Urchin-like TiO2/CdS Nanoparticles Forming an S-scheme Heterojunction for Photocatalytic Hydrogen Production and CO2 Reduction

The use of semiconductor nanoparticle heterojunctions for photocatalytic activities is a very attractive strategy. TiO2/CdS is widely used in the photocatalytic degradation of pollutants, but there are few reports on photocatalytic hydrogen production and CO2 reduction. In this work, rod and fishbone CdS nanoparticles were prepared by the hydrothermal method, and S-scheme TiO2/CdS nanoparticles with sea urchin morphology were designed.

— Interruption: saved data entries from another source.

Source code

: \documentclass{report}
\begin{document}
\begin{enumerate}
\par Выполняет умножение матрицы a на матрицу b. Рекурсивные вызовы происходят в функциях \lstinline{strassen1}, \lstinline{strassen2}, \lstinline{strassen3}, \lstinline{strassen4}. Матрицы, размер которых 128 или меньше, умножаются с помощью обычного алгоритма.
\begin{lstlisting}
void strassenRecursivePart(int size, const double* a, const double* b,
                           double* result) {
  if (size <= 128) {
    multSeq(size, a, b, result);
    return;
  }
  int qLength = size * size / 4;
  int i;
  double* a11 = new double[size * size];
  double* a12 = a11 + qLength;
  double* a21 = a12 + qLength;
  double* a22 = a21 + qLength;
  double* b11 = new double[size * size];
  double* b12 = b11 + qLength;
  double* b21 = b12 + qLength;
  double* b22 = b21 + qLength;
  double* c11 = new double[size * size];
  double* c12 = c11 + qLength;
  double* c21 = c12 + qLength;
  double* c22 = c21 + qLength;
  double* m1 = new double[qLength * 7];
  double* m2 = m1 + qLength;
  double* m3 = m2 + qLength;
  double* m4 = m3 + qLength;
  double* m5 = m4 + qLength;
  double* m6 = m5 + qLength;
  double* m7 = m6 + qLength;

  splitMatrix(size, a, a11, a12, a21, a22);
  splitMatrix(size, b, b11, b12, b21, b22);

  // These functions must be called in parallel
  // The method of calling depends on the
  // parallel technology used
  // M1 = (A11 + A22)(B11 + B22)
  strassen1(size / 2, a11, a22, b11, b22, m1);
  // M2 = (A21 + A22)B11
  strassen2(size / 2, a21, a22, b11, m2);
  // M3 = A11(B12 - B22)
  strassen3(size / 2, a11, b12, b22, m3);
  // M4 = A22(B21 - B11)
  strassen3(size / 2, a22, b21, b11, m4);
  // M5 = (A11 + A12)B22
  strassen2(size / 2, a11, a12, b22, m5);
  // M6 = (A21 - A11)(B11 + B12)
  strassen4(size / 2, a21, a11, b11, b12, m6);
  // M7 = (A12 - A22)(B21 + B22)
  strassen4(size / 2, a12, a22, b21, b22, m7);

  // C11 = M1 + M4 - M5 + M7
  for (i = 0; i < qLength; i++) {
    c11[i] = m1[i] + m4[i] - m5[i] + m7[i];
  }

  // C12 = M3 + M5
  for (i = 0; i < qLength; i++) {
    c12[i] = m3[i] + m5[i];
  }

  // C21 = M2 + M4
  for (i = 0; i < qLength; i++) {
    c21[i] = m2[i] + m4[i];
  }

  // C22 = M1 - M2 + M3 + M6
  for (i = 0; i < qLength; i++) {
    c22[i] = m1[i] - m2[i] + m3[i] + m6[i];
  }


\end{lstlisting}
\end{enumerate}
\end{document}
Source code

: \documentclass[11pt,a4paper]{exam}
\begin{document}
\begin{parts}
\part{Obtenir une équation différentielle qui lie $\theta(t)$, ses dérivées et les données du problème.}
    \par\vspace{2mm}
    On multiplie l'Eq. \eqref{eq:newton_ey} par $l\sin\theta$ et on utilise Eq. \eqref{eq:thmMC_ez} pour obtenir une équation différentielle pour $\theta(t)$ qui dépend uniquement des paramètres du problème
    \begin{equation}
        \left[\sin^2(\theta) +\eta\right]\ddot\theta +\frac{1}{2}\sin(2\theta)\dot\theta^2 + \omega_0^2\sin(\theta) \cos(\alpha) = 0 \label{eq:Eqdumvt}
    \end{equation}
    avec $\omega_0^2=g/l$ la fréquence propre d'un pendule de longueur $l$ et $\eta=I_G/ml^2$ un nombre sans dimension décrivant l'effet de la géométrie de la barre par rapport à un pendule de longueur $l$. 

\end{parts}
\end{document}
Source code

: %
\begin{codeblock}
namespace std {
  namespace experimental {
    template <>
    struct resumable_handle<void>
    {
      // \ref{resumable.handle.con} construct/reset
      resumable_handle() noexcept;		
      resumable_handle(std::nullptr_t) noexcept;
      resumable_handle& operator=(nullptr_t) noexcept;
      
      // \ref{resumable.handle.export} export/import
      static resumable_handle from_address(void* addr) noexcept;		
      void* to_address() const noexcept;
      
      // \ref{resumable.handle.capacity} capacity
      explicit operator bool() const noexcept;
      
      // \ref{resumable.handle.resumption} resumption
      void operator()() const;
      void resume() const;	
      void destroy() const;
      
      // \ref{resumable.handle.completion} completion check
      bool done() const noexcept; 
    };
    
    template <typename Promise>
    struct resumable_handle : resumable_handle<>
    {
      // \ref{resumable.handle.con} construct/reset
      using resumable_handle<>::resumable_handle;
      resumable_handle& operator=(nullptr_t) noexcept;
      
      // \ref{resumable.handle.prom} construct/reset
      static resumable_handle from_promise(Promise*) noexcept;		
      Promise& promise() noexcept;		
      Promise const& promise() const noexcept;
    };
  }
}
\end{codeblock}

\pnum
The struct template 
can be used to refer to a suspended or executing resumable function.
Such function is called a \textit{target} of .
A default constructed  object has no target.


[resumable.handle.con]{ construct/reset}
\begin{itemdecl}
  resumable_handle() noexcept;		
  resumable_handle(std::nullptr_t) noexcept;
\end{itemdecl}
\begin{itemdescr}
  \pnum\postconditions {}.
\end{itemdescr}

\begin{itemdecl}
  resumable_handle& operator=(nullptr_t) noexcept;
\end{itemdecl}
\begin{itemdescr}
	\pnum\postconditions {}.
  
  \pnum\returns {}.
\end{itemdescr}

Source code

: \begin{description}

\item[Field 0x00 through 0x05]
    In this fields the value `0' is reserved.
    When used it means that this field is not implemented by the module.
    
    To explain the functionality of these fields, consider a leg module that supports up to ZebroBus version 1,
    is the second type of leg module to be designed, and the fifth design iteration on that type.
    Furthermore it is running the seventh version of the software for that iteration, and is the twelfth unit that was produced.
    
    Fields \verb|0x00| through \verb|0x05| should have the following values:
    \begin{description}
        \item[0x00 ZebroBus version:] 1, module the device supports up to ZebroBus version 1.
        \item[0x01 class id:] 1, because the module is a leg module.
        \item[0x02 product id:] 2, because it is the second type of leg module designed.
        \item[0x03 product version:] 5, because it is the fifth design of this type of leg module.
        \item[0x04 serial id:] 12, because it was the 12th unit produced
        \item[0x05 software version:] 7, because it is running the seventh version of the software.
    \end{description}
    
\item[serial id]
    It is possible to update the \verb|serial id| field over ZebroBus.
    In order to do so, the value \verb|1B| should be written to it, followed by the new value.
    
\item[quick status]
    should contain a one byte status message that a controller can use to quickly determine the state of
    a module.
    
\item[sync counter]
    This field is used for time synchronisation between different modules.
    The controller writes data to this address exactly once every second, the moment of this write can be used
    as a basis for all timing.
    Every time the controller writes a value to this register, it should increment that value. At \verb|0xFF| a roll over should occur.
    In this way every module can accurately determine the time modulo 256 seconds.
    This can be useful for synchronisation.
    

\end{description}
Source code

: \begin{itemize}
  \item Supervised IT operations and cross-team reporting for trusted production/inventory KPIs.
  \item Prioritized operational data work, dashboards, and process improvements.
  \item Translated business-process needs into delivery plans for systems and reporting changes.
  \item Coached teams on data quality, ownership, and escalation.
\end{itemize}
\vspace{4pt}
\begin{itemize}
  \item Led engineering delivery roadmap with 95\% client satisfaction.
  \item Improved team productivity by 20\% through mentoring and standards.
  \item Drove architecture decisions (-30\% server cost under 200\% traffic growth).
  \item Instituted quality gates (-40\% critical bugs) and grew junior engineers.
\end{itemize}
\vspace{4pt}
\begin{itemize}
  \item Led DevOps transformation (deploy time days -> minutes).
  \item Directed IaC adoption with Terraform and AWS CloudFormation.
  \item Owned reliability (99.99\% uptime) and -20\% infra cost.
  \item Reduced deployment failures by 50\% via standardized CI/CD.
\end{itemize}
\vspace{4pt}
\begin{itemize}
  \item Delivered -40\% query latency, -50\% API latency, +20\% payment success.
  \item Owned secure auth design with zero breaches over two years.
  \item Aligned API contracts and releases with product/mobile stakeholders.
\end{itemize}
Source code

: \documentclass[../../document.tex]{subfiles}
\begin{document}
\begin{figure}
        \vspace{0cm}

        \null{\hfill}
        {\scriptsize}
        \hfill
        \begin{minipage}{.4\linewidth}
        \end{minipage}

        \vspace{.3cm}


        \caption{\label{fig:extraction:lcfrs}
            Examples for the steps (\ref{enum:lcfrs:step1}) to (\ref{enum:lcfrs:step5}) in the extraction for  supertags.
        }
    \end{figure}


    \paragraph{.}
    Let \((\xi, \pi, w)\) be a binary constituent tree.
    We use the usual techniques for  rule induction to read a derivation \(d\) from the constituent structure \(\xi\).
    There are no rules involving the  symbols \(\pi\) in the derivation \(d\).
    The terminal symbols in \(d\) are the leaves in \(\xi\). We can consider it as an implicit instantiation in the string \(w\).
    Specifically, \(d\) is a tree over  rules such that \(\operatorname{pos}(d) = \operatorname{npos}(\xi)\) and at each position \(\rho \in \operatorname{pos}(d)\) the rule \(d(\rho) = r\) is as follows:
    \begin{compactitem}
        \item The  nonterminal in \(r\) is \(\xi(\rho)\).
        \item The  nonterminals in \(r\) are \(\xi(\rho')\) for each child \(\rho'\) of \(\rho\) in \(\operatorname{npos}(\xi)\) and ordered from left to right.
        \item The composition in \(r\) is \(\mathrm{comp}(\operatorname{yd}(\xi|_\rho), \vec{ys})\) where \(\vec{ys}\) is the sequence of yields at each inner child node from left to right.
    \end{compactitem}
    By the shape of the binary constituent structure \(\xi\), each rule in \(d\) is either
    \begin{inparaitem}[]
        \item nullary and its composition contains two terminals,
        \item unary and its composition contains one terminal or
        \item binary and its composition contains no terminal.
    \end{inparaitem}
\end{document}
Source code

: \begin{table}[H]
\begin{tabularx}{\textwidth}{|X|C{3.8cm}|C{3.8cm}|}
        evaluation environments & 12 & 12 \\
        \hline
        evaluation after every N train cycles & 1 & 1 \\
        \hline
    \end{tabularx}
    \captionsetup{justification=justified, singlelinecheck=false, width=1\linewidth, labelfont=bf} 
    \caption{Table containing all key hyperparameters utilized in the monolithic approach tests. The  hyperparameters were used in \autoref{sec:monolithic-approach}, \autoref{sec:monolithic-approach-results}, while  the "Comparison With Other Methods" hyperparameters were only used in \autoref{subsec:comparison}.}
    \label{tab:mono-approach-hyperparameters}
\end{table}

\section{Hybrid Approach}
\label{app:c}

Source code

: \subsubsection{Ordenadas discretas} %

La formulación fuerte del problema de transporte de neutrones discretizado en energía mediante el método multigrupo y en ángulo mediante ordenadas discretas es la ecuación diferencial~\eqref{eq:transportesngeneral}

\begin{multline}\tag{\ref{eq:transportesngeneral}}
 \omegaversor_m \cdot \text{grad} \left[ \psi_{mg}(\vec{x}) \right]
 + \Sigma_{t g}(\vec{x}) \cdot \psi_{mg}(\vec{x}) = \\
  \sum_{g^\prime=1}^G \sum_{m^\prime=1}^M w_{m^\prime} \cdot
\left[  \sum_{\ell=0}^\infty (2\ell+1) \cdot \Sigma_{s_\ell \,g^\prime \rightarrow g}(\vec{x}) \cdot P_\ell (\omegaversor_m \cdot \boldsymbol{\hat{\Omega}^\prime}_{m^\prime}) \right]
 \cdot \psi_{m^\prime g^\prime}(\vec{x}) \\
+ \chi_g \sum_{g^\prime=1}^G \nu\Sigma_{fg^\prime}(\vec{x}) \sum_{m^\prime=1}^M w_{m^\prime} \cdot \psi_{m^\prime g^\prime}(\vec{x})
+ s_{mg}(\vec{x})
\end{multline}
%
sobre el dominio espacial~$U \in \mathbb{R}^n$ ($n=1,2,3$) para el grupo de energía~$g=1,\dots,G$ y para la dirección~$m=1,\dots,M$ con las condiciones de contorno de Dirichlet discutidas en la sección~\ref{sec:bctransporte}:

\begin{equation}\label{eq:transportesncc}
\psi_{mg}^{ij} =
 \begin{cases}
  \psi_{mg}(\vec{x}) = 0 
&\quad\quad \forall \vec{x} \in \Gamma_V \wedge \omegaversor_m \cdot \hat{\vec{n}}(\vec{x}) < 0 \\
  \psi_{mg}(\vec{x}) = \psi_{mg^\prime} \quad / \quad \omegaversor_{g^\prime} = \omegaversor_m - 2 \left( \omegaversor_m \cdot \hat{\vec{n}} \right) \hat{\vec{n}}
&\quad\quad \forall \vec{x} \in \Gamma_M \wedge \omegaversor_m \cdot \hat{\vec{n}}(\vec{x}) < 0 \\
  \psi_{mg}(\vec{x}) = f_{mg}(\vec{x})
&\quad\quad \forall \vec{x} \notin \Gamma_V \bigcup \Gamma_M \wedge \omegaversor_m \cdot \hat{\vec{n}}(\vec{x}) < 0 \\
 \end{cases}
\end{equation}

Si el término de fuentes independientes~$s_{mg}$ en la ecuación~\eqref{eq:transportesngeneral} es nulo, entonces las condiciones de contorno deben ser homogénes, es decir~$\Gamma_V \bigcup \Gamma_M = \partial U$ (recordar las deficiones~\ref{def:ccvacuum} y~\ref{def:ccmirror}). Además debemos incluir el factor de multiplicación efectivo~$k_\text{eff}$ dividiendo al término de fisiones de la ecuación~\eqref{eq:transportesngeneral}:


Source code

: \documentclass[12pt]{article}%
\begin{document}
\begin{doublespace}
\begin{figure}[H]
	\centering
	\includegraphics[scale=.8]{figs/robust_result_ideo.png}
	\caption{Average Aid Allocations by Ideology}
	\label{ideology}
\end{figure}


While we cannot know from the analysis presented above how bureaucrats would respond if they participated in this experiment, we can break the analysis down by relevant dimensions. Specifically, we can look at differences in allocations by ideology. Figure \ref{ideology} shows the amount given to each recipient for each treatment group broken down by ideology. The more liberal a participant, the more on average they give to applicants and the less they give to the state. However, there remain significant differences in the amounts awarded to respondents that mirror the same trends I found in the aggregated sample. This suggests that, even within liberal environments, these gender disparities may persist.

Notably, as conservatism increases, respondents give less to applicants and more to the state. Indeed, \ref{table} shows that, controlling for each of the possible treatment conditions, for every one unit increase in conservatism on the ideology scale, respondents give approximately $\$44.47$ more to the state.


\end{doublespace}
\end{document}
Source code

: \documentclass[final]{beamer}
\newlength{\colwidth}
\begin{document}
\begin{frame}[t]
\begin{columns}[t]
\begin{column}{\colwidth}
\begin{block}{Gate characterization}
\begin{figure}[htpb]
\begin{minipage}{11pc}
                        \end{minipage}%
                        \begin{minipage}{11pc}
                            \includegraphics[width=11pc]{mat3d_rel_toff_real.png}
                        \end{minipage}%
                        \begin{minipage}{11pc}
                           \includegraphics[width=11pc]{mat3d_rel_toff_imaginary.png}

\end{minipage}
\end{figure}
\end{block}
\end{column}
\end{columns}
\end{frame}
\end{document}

With Na2S and Na2SO3 as sacrifice agents, the H2 yield of TiO2/CdS was 1.07 mmol·h–1·g–1, and with [Ru(bpy)3]Cl2·6H2O as the photosensitizer and TEOA as the sacrifice agent, the rate of CO production from CO2 reduction was 47.67 μmol·h–1·g–1. The preparation rates of H2 and CO were 9 times and 13.3 times for TiO2 nanoparticles and 3.1 times and 1.7 times for fishbone CdS/TiO2 composite particles, respectively. The electron transfer path and photocatalytic mechanism were deduced by EPR, TRPL, UPS, etc. The results showed that the construction of the S-scheme heterojunction enhanced the photocatalytic performance of the catalyst. We synthesized the S-scheme TiO2/CdS nanoparticle heterojunction for the first time and applied it to the photocatalytic production of H2 and reduction of CO2. This work provides an effective reference for designing high-performance inorganic S-scheme heterojunction catalysts.